By Andy Thorlby
The two-week gap between semi final victory and the Wembley final is a time to dream and revel in the excitement, the anticipation, the dream of the possibilities. Wembley glory. Imagine that.
Mixed with that, the chaotic stress of the baffling online booking. But for Tim Penfold’s timely Facebook instructions, we could have been watching in the local pub. Planning the logistics of getting there and away. Steeling myself, not just for sharing the tube with Millwall fans, but getting my kids up at 6 o clock on a Saturday.
I drop in at the Broadway pop up BCFC shop, to get the kids Wembley t- shirts, and buy a Wembley flag on impulse. My son stares at me. “Dad…you normally grumble about buying anything- and you’re paying that for a FLAG?”
Saturday morning kicks off with military precision. Except that, in dropping one of my kids off at a friend’s house at 7am, I ring his very loud doorbell. His wife doesn’t do early mornings, and may be more scary than Millwall. “You are in BIG trouble now” says my friend…
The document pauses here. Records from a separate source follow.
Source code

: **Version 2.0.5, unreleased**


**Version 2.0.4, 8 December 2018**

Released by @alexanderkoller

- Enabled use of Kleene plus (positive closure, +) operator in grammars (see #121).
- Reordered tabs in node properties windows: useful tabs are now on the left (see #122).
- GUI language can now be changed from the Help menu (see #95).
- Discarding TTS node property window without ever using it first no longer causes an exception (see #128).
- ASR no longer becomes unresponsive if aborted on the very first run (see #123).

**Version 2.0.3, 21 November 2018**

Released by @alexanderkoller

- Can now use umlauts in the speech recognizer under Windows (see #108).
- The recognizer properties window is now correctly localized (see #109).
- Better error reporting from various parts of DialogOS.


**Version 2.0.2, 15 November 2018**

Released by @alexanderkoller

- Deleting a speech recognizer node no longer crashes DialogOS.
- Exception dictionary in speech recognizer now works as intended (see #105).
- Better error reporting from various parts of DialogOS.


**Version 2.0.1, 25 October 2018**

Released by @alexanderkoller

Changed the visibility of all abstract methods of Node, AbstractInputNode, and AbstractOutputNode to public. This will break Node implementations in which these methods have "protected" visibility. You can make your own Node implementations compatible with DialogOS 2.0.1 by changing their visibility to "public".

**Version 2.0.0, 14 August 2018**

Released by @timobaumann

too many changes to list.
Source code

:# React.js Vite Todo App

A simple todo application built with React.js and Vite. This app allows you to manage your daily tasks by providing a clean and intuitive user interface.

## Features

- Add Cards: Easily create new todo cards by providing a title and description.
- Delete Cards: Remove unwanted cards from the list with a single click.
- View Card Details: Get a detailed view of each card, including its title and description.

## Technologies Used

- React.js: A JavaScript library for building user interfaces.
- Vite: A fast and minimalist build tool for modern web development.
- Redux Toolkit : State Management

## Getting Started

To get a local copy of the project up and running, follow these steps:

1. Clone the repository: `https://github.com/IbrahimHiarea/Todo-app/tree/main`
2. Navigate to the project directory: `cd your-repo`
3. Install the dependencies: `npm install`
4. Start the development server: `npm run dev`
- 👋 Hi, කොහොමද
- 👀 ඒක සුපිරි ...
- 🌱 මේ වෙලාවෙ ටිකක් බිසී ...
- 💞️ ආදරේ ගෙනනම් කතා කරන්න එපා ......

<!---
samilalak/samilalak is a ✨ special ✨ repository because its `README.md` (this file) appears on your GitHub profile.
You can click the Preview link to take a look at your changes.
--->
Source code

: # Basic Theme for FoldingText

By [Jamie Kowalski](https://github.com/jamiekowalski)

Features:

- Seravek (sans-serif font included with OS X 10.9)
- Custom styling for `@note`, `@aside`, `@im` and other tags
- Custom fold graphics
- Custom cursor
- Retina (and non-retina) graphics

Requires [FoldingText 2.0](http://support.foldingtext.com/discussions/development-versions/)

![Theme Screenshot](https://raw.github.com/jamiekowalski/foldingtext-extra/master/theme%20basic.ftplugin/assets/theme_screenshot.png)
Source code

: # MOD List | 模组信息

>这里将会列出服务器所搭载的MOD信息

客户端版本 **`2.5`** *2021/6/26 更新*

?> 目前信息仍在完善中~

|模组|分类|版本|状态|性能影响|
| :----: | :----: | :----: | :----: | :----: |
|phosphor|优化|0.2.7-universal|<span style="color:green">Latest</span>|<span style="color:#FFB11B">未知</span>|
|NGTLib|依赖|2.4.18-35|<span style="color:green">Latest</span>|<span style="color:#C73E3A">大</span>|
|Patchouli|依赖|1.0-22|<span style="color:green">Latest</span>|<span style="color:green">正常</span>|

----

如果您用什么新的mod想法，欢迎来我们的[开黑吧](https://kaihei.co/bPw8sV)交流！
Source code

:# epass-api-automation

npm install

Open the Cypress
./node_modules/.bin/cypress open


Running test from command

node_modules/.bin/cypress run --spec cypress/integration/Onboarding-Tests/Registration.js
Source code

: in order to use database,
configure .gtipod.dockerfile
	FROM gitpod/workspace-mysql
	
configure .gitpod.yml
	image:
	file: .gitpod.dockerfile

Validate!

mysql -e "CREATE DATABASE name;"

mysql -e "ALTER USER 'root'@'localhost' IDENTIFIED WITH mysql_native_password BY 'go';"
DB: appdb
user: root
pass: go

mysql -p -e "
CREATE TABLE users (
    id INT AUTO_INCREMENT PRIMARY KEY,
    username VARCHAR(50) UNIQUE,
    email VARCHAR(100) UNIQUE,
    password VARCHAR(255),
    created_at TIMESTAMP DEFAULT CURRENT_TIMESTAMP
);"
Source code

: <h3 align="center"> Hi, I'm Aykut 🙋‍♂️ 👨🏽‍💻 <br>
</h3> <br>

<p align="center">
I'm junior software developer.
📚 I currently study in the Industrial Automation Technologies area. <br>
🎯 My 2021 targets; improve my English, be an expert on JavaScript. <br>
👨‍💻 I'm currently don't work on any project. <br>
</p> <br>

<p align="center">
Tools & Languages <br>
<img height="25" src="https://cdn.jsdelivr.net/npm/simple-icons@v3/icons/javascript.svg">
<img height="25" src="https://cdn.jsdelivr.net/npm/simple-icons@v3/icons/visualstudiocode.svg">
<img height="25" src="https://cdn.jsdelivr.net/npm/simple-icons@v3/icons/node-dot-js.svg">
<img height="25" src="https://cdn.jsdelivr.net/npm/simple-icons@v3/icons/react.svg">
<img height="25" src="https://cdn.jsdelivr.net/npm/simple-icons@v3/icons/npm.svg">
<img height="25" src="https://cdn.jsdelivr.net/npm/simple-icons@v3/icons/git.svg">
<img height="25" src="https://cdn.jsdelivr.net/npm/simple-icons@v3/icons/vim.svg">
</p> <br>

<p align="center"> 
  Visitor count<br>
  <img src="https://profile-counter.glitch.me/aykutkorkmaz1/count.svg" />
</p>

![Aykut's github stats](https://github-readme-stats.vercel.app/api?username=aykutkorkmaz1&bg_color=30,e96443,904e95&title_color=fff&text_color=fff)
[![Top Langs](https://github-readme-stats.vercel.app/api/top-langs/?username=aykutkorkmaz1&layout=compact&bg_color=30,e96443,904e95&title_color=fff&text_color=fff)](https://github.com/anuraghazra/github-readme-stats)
The Wembley scarf is hanging out the car window, as we pass groups of Bantams waiting for coaches, and see the odd Bantam decked car. I expect to see plenty of other supporters heading south, but we go down the A1, and appear to to be the sole Bantam representatives heading down there, until we see one other car in north London.
At a coffee stop, the kids dive on over large bags of sweets…because they don’t have enough energy and hype in them already. I covertly buy them, on the strict understanding that they tell their mum that they’ve only had fruit and vegetables all weekend…
I decided, to avoid the potential for trouble, that none of us will wear club gear going to the stadium. The flag is folded up in my pocket, but as I get on the bus, the plastic pole looks like weapon, which I realise defeats the purpose of the exercise….until i discover I can fit it up my coat sleeve…although I can’t then bend my arm…the comedy incognito fan.
On the tube platform at Kings Cross, we immediately relax when we bump into the first Bantam fans. Tension builds though when we get into Baker St, and some Millwall fans and police get on. When we arrive at Wembley Park, our train and another disgorge a lot of Millwall fans, who immediately launch into the Monk Chant, which unnerves the kids. As we walk down Wembley Way, I point out to my kids, families in Millwall colours – normal people like us. They still look worried in the photo I take of them in front of the stadium.
Inside, we walk through the tunnel, and my kids see for the first time the hallowed turf, and the stadium. It’s an emotional thing, as I know they’ll remember this moment for the rest of their lives. We’ve got to the stadium 90 minutes before kick off, and we revel in the experience.
We walk around on the concourse behind the seats, and bump into a number of friends. This is what i like about following a club like BCFC..I often think it’s like a small town community all of its own, we always bump into people that we know. The seats are a luxury, comfortable and with space for my legs, unlike Valley Parade!
By kick off, over 50,000 fans fill the lower stands. I’ve been here twice before, for a music concert and an international friendly, but this is something very different. The raw energy, the shared purpose, the tribe passionately supporting its own, the Twelfth Man. I tell my kids regularly that we aren’t there as customers just to be entertained. We’re an extension of the players on the pitch, an extended part of the squad. We have to will them to win.
The view of the whole pitch is great, but we’re used to being close to pitch side. Normally, we don’t see the panoramic view of the whole game, but see the close up ball skills, and determination on the face of the players, when they hurtle into our corner of the pitch. Today, I can imagine that determined look on those distant figures, that has been the hallmark of this squad this season.
The pattern of the game has been described by others. The first half swings one way then the other, excitement and tension in equal measure. But in the second half, anxiety builds…a slow sinking feeling that we aren’t going to do it. So agonising close…just 10 minutes and a couple of inches from championship promotion.
At the whistle, we don’t hang about, and head out quickly to the tube. We hear the monk chant behind us, but don’t look back, and walk past the silent squads of riot police in the side streets. We get the first tube train, mostly filled with Bantam fans, gloomy and resigned. My son sits next to an old guy, coming back from a round of golf. He’s a Barnet fan, and chats to us about Mark Marshall, and his early career with them.
One of the few Millwall fans in our carriage passes a small football to my younger son, and I shake his hand. As we get to Kings Cross, I notice him quietly taking off his Millwall scarf and tucking it away – another incognito fan, not wanting trouble.
For my boys and me, its been an adventure, a day to remember for a long time. The result was not what any of us were wanting, but it’s been a fantastic ride this year. We’re proud of this team, who gave it their all. Automatic promotion maybe the way to Championship riches, but I wouldn’t have missed the thrill of the play offs and this day for anything.